Hans: Anthropologists have long recognised that social systems, whether local, regional, or global do not last forever. Global capitalism has been around for some 500 years but I believe that it must be transcended if humanity and other forms of life are going to survive in some reasonable fashion. These contradictions include the growing gap between the rich and poor within nation-states and between nation-states thanks for corporate globalisation and ongoing conflicts in many parts of the world. The latter can be related in part of various governments, led by the United States but including the United Kingdom and Australia, which are willing to do the bidding of global corporate interests. The treadmill of production and consumption associated with the drive for profits contributes not only to the depletion of natural resources but also to environmental degradation, the most profound of which is climate change. While energy renewable sources are crucial in climate change mitigation, ultimately humanity needs to start thinking about creating an alternative world system committed to social equity, democratic processes in all walks of life, and environmental sustainability. We cannot expect the system that created the problem to solve the problem with simple market mechanisms, such as carbon trading.
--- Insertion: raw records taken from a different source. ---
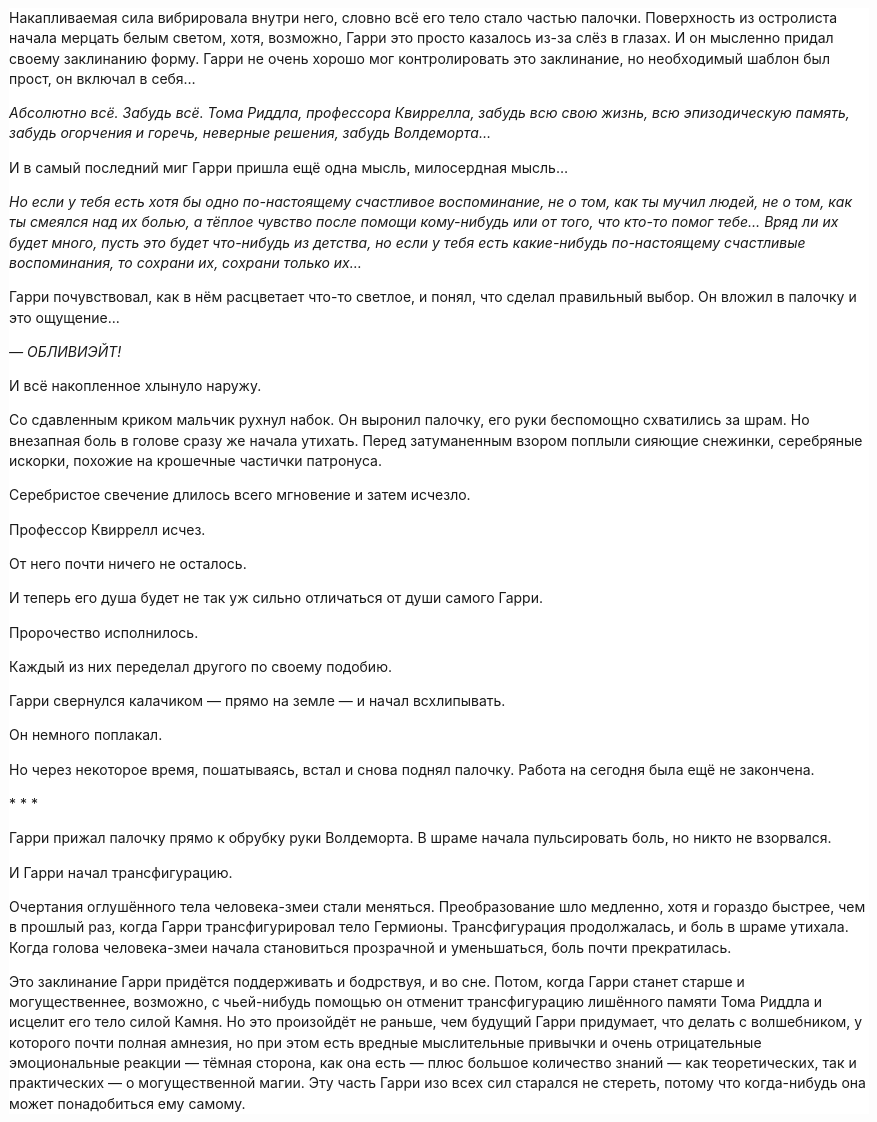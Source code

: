 Накапливаемая сила вибрировала внутри него, словно всё его тело стало частью палочки. Поверхность из остролиста начала мерцать белым светом, хотя, возможно, Гарри это просто казалось из-за слёз в глазах. И он мысленно придал своему заклинанию форму. Гарри не очень хорошо мог контролировать это заклинание, но необходимый шаблон был прост, он включал в себя…

*Абсолютно всё. Забудь всё. Тома Риддла, профессора Квиррелла, забудь всю свою жизнь, всю эпизодическую память, забудь огорчения и горечь, неверные решения, забудь Волдеморта…* 

И в самый последний миг Гарри пришла ещё одна мысль, милосердная мысль… 

*Но если у тебя есть хотя бы одно по-настоящему счастливое воспоминание, не о том, как ты мучил людей, не о том, как ты смеялся над их болью, а тёплое чувство после помощи кому-нибудь или от того, что кто-то помог тебе… Вряд ли их будет много, пусть это будет что-нибудь из детства, но если у тебя есть какие-нибудь по-настоящему счастливые воспоминания, то сохрани их, сохрани только их…* 

Гарри почувствовал, как в нём расцветает что-то светлое, и понял, что сделал правильный выбор. Он вложил в палочку и это ощущение...

*— ОБЛИВИЭЙТ!*

И всё накопленное хлынуло наружу.

Со сдавленным криком мальчик рухнул набок. Он выронил палочку, его руки беспомощно схватились за шрам. Но внезапная боль в голове сразу же начала утихать. Перед затуманенным взором поплыли сияющие снежинки, серебряные искорки, похожие на крошечные частички патронуса.

Серебристое свечение длилось всего мгновение и затем исчезло.

Профессор Квиррелл исчез.

От него почти ничего не осталось.

И теперь его душа будет не так уж сильно отличаться от души самого Гарри.

Пророчество исполнилось.

Каждый из них переделал другого по своему подобию.

Гарри свернулся калачиком — прямо на земле — и начал всхлипывать.

Он немного поплакал.

Но через некоторое время, пошатываясь, встал и снова поднял палочку. Работа на сегодня была ещё не закончена.

\* \* \*

Гарри прижал палочку прямо к обрубку руки Волдеморта. В шраме начала пульсировать боль, но никто не взорвался.

И Гарри начал трансфигурацию.

Очертания оглушённого тела человека-змеи стали меняться. Преобразование шло медленно, хотя и гораздо быстрее, чем в прошлый раз, когда Гарри трансфигурировал тело Гермионы. Трансфигурация продолжалась, и боль в шраме утихала. Когда голова человека-змеи начала становиться прозрачной и уменьшаться, боль почти прекратилась.

Это заклинание Гарри придётся поддерживать и бодрствуя, и во сне. Потом, когда Гарри станет старше и могущественнее, возможно, с чьей-нибудь помощью он отменит трансфигурацию лишённого памяти Тома Риддла и исцелит его тело силой Камня. Но это произойдёт не раньше, чем будущий Гарри придумает, что делать с волшебником, у которого почти полная амнезия, но при этом есть вредные мыслительные привычки и очень отрицательные эмоциональные реакции — тёмная сторона, как она есть —  плюс большое количество знаний — как теоретических, так и практических — о могущественной магии. Эту часть Гарри изо всех сил старался не стереть, потому что когда-нибудь она может понадобиться ему самому.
Eco: Please briefly outline the scientific processes you use to reveal these threats to humankind

Hans: Thus far, the physical sciences and mainstream economics, in contrast to political economy, have been privileged in terms of addressing climate change, but it is imperative that other disciplines be considered climate change. Thus the social sciences and   humanities should play a crucial role in elucidating the role of political-economic systems in creating climate change and how social systems need to be restructured not only in adapting to climate change but far more crucial mitigating it.

Eco: Describe briefly the early days of your anthropological studies and how it gradually developed into a mission to alert our society leaders to the present looming planetary crisis.

Hans: My initial work in anthropology focused on various U.S. religious groups  that sought in various ways to challenge social inequality, either class or racial or both, in US society. I also became quickly involved in medical anthropology and coined, with Merrill Singer, coined the term ‘critical medical anthropology’ which entailed bringing bring political economy of health into medical anthropology. I have for long been interested in alternatives to global capitalism and read a great deal about post-revolutionary societies, such as the Soviet Union, China, and Cuba. Based upon my reading and experiences in what was the German Democratic Republic, I came to the conclusion that these various post-revolutionary societies were at best transitions between capitalism and socialism that generally aborted in their efforts to create socialism for complex historical and social structural reasons, both internal and external. For me, socialism remains a vision that has not yet been achieved. While much of my initial research focused on issues of social justice and inequality, since the early 1990s I have sought to couple these concerns with environmental ones, both in terms of health issues and climate change ones.